#### TASK STATEMENT:
Every entry must be output exactly as it is written.

#### TASK MATERIAL:
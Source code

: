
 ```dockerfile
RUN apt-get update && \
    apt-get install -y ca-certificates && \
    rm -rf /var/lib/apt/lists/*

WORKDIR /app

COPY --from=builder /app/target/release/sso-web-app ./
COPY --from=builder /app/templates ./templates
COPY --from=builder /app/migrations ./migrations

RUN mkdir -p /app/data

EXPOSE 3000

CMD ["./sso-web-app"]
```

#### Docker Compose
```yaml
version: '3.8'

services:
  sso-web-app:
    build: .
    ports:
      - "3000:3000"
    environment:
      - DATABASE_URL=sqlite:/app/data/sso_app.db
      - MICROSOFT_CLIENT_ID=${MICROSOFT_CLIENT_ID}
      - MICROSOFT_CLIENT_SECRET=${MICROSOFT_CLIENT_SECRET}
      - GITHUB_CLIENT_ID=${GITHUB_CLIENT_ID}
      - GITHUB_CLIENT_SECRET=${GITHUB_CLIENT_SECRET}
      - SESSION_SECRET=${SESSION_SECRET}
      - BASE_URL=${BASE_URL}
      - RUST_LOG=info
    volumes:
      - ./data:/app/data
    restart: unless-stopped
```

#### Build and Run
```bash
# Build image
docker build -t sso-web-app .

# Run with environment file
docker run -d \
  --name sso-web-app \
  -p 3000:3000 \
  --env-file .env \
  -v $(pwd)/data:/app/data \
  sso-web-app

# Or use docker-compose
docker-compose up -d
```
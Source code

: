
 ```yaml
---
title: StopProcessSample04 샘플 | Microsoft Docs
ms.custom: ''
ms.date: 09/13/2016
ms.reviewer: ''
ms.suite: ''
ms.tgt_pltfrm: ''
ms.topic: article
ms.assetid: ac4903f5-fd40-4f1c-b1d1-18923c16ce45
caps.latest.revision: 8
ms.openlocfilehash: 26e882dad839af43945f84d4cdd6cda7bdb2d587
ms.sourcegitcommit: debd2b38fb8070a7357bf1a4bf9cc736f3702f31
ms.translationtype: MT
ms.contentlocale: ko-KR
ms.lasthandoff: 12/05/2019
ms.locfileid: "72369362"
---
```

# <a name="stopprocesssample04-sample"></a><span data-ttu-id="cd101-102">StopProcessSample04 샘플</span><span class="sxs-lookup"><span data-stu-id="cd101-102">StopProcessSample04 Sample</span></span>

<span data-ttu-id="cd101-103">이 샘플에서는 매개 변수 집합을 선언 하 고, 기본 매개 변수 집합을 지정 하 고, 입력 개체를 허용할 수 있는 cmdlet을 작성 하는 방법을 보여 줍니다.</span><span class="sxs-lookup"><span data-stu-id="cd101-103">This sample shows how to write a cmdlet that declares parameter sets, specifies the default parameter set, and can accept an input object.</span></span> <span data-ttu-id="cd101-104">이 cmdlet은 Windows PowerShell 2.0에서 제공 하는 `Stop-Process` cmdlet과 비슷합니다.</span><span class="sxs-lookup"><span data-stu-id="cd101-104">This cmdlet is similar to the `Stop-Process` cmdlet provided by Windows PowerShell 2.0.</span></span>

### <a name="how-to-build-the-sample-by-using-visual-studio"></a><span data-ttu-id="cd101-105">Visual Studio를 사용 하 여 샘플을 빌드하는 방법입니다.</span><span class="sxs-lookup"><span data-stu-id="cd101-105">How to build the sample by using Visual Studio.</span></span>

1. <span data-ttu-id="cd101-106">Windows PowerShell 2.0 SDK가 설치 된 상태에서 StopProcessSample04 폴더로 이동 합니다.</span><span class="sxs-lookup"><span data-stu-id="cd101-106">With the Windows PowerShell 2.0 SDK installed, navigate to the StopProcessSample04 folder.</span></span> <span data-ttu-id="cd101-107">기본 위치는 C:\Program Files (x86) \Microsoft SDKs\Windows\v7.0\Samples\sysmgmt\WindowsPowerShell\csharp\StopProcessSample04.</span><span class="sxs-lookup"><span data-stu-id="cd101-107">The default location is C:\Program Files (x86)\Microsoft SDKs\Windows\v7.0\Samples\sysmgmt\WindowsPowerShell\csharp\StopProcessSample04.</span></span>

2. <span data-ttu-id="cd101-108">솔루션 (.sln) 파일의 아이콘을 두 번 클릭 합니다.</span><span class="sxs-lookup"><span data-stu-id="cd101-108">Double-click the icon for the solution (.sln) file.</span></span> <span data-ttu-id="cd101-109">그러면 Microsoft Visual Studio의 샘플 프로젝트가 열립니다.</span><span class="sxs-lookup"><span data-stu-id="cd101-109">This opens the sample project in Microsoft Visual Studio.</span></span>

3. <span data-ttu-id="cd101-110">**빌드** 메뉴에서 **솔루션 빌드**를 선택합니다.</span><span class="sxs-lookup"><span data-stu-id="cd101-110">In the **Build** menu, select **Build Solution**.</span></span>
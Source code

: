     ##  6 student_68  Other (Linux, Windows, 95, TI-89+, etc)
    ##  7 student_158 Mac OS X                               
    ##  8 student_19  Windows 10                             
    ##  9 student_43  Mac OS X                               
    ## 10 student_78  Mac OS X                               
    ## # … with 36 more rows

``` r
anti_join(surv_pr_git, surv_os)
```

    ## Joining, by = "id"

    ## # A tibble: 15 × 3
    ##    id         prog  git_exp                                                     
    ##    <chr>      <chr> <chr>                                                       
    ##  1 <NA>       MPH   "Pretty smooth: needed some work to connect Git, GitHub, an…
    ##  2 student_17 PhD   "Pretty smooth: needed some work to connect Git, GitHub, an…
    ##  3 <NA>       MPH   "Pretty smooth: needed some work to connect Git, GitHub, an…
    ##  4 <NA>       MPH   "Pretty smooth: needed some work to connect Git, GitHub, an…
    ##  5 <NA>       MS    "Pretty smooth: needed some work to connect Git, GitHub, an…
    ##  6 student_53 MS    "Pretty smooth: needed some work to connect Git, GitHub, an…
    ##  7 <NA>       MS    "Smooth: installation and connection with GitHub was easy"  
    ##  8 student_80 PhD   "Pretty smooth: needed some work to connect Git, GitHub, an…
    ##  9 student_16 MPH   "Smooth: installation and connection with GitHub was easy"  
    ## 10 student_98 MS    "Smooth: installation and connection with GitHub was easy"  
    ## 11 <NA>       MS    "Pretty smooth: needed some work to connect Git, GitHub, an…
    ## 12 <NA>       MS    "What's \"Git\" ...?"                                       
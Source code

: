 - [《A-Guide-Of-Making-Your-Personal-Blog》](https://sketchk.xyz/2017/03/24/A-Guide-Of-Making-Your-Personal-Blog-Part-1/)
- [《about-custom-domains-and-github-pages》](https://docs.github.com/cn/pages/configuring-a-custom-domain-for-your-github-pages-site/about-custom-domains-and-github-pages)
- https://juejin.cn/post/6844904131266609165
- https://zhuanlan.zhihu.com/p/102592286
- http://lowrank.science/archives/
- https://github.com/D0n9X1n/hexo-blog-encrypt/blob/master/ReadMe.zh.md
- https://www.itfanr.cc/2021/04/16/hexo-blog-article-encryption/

#### PROBLEM SOLUTION:
Source code

:
 ```dockerfile
RUN apt-get update && \
    apt-get install -y ca-certificates && \
    rm -rf /var/lib/apt/lists/*

WORKDIR /app

COPY --from=builder /app/target/release/sso-web-app ./
COPY --from=builder /app/templates ./templates
COPY --from=builder /app/migrations ./migrations

RUN mkdir -p /app/data

EXPOSE 3000

CMD ["./sso-web-app"]
```

#### Docker Compose
```yaml
version: '3.8'

services:
  sso-web-app:
    build: .
    ports:
      - "3000:3000"
    environment:
      - DATABASE_URL=sqlite:/app/data/sso_app.db
      - MICROSOFT_CLIENT_ID=${MICROSOFT_CLIENT_ID}
      - MICROSOFT_CLIENT_SECRET=${MICROSOFT_CLIENT_SECRET}
      - GITHUB_CLIENT_ID=${GITHUB_CLIENT_ID}
      - GITHUB_CLIENT_SECRET=${GITHUB_CLIENT_SECRET}
      - SESSION_SECRET=${SESSION_SECRET}
      - BASE_URL=${BASE_URL}
      - RUST_LOG=info
    volumes:
      - ./data:/app/data
    restart: unless-stopped
```

#### Build and Run
```bash
# Build image
docker build -t sso-web-app .

# Run with environment file
docker run -d \
  --name sso-web-app \
  -p 3000:3000 \
  --env-file .env \
  -v $(pwd)/data:/app/data \
  sso-web-app

# Or use docker-compose
docker-compose up -d
```
Source code

:
 ```yaml
---
title: StopProcessSample04 샘플 | Microsoft Docs
ms.custom: ''
ms.date: 09/13/2016
ms.reviewer: ''
ms.suite: ''
ms.tgt_pltfrm: ''
ms.topic: article
ms.assetid: ac4903f5-fd40-4f1c-b1d1-18923c16ce45
caps.latest.revision: 8
ms.openlocfilehash: 26e882dad839af43945f84d4cdd6cda7bdb2d587
ms.sourcegitcommit: debd2b38fb8070a7357bf1a4bf9cc736f3702f31
ms.translationtype: MT
ms.contentlocale: ko-KR
ms.lasthandoff: 12/05/2019
ms.locfileid: "72369362"
---
```

# <a name="stopprocesssample04-sample"></a><span data-ttu-id="cd101-102">StopProcessSample04 샘플</span><span class="sxs-lookup"><span data-stu-id="cd101-102">StopProcessSample04 Sample</span></span>

<span data-ttu-id="cd101-103">이 샘플에서는 매개 변수 집합을 선언 하 고, 기본 매개 변수 집합을 지정 하 고, 입력 개체를 허용할 수 있는 cmdlet을 작성 하는 방법을 보여 줍니다.</span><span class="sxs-lookup"><span data-stu-id="cd101-103">This sample shows how to write a cmdlet that declares parameter sets, specifies the default parameter set, and can accept an input object.</span></span> <span data-ttu-id="cd101-104">이 cmdlet은 Windows PowerShell 2.0에서 제공 하는 `Stop-Process` cmdlet과 비슷합니다.</span><span class="sxs-lookup"><span data-stu-id="cd101-104">This cmdlet is similar to the `Stop-Process` cmdlet provided by Windows PowerShell 2.0.</span></span>

### <a name="how-to-build-the-sample-by-using-visual-studio"></a><span data-ttu-id="cd101-105">Visual Studio를 사용 하 여 샘플을 빌드하는 방법입니다.</span><span class="sxs-lookup"><span data-stu-id="cd101-105">How to build the sample by using Visual Studio.</span></span>

1. <span data-ttu-id="cd101-106">Windows PowerShell 2.0 SDK가 설치 된 상태에서 StopProcessSample04 폴더로 이동 합니다.</span><span class="sxs-lookup"><span data-stu-id="cd101-106">With the Windows PowerShell 2.0 SDK installed, navigate to the StopProcessSample04 folder.</span></span> <span data-ttu-id="cd101-107">기본 위치는 C:\Program Files (x86) \Microsoft SDKs\Windows\v7.0\Samples\sysmgmt\WindowsPowerShell\csharp\StopProcessSample04.</span><span class="sxs-lookup"><span data-stu-id="cd101-107">The default location is C:\Program Files (x86)\Microsoft SDKs\Windows\v7.0\Samples\sysmgmt\WindowsPowerShell\csharp\StopProcessSample04.</span></span>

2. <span data-ttu-id="cd101-108">솔루션 (.sln) 파일의 아이콘을 두 번 클릭 합니다.</span><span class="sxs-lookup"><span data-stu-id="cd101-108">Double-click the icon for the solution (.sln) file.</span></span> <span data-ttu-id="cd101-109">그러면 Microsoft Visual Studio의 샘플 프로젝트가 열립니다.</span><span class="sxs-lookup"><span data-stu-id="cd101-109">This opens the sample project in Microsoft Visual Studio.</span></span>

3. <span data-ttu-id="cd101-110">**빌드** 메뉴에서 **솔루션 빌드**를 선택합니다.</span><span class="sxs-lookup"><span data-stu-id="cd101-110">In the **Build** menu, select **Build Solution**.</span></span>
Source code

:     ##  6 student_68  Other (Linux, Windows, 95, TI-89+, etc)
    ##  7 student_158 Mac OS X                               
    ##  8 student_19  Windows 10                             
    ##  9 student_43  Mac OS X                               
    ## 10 student_78  Mac OS X                               
    ## # … with 36 more rows

``` r
anti_join(surv_pr_git, surv_os)
```

    ## Joining, by = "id"

    ## # A tibble: 15 × 3
    ##    id         prog  git_exp                                                     
    ##    <chr>      <chr> <chr>                                                       
    ##  1 <NA>       MPH   "Pretty smooth: needed some work to connect Git, GitHub, an…
    ##  2 student_17 PhD   "Pretty smooth: needed some work to connect Git, GitHub, an…
    ##  3 <NA>       MPH   "Pretty smooth: needed some work to connect Git, GitHub, an…
    ##  4 <NA>       MPH   "Pretty smooth: needed some work to connect Git, GitHub, an…
    ##  5 <NA>       MS    "Pretty smooth: needed some work to connect Git, GitHub, an…
    ##  6 student_53 MS    "Pretty smooth: needed some work to connect Git, GitHub, an…
    ##  7 <NA>       MS    "Smooth: installation and connection with GitHub was easy"  
    ##  8 student_80 PhD   "Pretty smooth: needed some work to connect Git, GitHub, an…
    ##  9 student_16 MPH   "Smooth: installation and connection with GitHub was easy"  
    ## 10 student_98 MS    "Smooth: installation and connection with GitHub was easy"  
    ## 11 <NA>       MS    "Pretty smooth: needed some work to connect Git, GitHub, an…
    ## 12 <NA>       MS    "What's \"Git\" ...?"                                       
Source code

: - [《A-Guide-Of-Making-Your-Personal-Blog》](https://sketchk.xyz/2017/03/24/A-Guide-Of-Making-Your-Personal-Blog-Part-1/)
- [《about-custom-domains-and-github-pages》](https://docs.github.com/cn/pages/configuring-a-custom-domain-for-your-github-pages-site/about-custom-domains-and-github-pages)
- https://juejin.cn/post/6844904131266609165
- https://zhuanlan.zhihu.com/p/102592286
- http://lowrank.science/archives/
- https://github.com/D0n9X1n/hexo-blog-encrypt/blob/master/ReadMe.zh.md
- https://www.itfanr.cc/2021/04/16/hexo-blog-article-encryption/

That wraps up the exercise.